# EXERCISE OBJECTIVE
Copy each line below containing "documentclass".

# MATERIAL TO PROCESS
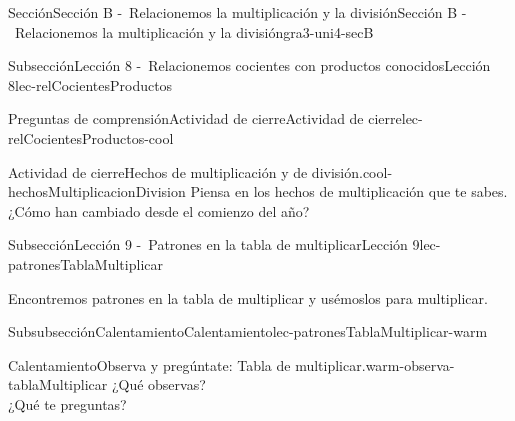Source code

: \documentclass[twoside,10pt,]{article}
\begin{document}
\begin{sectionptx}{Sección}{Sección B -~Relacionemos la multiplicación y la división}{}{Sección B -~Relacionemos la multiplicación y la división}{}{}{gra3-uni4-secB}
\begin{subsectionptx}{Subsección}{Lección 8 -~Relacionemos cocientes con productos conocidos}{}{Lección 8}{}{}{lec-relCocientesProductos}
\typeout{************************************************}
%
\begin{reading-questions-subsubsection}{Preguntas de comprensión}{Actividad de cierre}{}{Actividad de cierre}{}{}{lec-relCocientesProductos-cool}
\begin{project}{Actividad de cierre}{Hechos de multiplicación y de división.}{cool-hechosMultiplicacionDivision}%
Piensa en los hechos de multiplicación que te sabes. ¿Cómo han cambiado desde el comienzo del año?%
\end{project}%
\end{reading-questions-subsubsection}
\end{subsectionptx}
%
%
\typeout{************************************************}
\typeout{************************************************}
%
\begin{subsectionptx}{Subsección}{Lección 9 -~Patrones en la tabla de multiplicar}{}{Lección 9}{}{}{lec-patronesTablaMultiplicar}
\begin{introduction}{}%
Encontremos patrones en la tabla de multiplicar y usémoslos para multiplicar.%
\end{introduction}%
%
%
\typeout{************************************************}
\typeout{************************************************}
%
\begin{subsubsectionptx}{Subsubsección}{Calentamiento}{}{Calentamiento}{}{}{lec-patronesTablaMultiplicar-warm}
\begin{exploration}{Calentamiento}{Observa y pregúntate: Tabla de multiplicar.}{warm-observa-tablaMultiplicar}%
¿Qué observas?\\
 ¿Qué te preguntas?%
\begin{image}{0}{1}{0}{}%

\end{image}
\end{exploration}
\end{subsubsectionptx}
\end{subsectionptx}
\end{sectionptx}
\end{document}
...
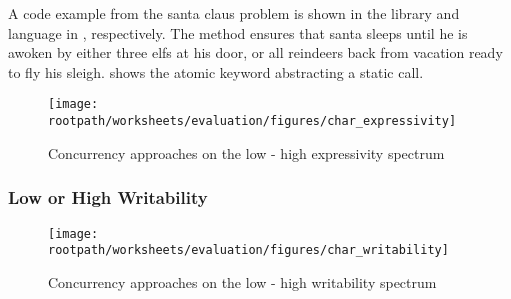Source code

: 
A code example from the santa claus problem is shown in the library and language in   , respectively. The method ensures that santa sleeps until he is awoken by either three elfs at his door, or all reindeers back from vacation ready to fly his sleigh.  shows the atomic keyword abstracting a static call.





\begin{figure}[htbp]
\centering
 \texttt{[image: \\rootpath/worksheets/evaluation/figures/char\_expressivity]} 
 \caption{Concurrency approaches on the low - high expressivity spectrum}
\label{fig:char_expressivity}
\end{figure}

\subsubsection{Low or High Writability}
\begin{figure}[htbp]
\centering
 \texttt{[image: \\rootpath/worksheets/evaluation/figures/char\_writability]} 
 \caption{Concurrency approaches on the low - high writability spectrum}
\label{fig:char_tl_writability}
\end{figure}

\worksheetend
==
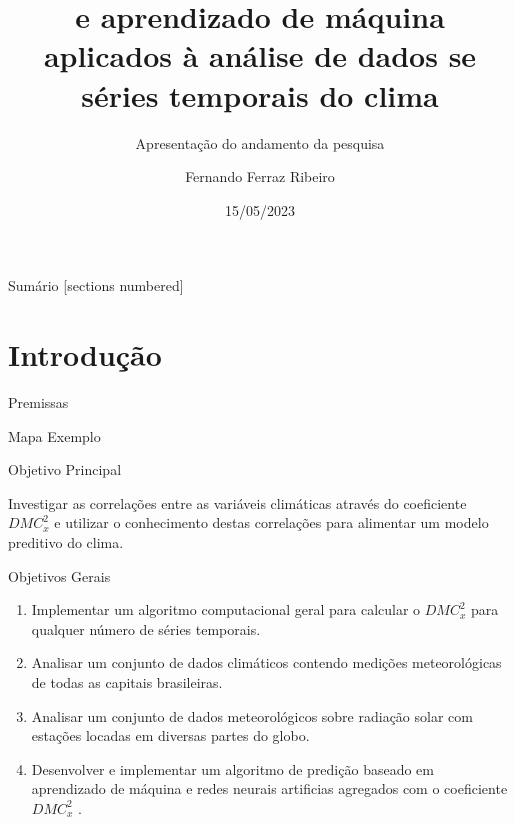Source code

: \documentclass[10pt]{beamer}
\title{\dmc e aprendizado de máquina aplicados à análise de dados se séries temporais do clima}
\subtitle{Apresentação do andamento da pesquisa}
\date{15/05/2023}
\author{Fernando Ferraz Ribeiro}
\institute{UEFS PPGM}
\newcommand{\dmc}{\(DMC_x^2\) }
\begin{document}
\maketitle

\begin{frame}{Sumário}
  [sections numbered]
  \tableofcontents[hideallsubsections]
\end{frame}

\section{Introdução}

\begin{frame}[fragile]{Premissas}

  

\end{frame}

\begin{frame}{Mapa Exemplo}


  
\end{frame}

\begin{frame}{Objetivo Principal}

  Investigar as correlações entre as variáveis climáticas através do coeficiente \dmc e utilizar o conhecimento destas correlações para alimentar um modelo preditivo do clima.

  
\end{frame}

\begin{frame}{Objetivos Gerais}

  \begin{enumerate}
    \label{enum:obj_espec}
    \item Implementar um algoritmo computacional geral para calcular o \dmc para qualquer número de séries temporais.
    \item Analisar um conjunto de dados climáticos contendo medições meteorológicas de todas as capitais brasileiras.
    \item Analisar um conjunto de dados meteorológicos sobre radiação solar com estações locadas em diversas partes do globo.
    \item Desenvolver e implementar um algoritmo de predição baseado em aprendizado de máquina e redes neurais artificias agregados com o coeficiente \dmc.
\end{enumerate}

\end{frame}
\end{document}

# ANSWER AREA
: \documentclass[twoside,10pt,]{article}
: \documentclass[10pt]{beamer}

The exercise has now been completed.